(Data entries)
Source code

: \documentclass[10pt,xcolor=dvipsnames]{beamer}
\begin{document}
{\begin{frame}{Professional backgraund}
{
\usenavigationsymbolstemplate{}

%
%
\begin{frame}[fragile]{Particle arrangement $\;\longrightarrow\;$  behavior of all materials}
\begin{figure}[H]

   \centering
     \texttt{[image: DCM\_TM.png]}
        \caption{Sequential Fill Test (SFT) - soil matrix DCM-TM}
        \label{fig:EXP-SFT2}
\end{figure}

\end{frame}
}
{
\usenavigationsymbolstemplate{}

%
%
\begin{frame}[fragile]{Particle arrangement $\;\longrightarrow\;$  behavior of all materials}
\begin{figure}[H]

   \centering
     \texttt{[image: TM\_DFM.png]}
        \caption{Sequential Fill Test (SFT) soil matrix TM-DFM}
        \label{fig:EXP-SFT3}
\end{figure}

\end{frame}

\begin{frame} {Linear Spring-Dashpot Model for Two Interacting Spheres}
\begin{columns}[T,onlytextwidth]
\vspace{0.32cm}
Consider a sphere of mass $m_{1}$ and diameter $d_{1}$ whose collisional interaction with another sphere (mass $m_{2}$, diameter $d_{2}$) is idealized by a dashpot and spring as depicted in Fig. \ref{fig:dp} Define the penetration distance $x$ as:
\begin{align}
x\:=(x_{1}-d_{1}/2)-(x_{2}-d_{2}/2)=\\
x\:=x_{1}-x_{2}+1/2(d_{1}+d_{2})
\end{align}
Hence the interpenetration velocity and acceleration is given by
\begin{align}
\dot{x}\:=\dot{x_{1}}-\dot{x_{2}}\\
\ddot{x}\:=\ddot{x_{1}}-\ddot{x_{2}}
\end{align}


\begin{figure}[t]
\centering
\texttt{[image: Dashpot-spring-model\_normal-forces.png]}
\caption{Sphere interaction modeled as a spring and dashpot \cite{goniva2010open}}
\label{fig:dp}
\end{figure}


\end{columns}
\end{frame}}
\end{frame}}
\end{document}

Work request: Every line of the data above is to be copied out exactly.

Task answer:
Source code

: \documentclass[10pt,xcolor=dvipsnames]{beamer}
\begin{document}
{\begin{frame}{Professional backgraund}
{
\usenavigationsymbolstemplate{}

%
%
\begin{frame}[fragile]{Particle arrangement $\;\longrightarrow\;$  behavior of all materials}
\begin{figure}[H]

   \centering
     \texttt{[image: DCM\_TM.png]}
        \caption{Sequential Fill Test (SFT) - soil matrix DCM-TM}
        \label{fig:EXP-SFT2}
\end{figure}

\end{frame}
}
{
\usenavigationsymbolstemplate{}

%
%
\begin{frame}[fragile]{Particle arrangement $\;\longrightarrow\;$  behavior of all materials}
\begin{figure}[H]

   \centering
     \texttt{[image: TM\_DFM.png]}
        \caption{Sequential Fill Test (SFT) soil matrix TM-DFM}
        \label{fig:EXP-SFT3}
\end{figure}

\end{frame}

\begin{frame} {Linear Spring-Dashpot Model for Two Interacting Spheres}
\begin{columns}[T,onlytextwidth]
\vspace{0.32cm}
Consider a sphere of mass $m_{1}$ and diameter $d_{1}$ whose collisional interaction with another sphere (mass $m_{2}$, diameter $d_{2}$) is idealized by a dashpot and spring as depicted in Fig. \ref{fig:dp} Define the penetration distance $x$ as:
\begin{align}
x\:=(x_{1}-d_{1}/2)-(x_{2}-d_{2}/2)=\\
x\:=x_{1}-x_{2}+1/2(d_{1}+d_{2})
\end{align}
Hence the interpenetration velocity and acceleration is given by
\begin{align}
\dot{x}\:=\dot{x_{1}}-\dot{x_{2}}\\
\ddot{x}\:=\ddot{x_{1}}-\ddot{x_{2}}
\end{align}


\begin{figure}[t]
\centering
\texttt{[image: Dashpot-spring-model\_normal-forces.png]}
\caption{Sphere interaction modeled as a spring and dashpot \cite{goniva2010open}}
\label{fig:dp}
\end{figure}


\end{columns}
\end{frame}}
\end{frame}}
\end{document}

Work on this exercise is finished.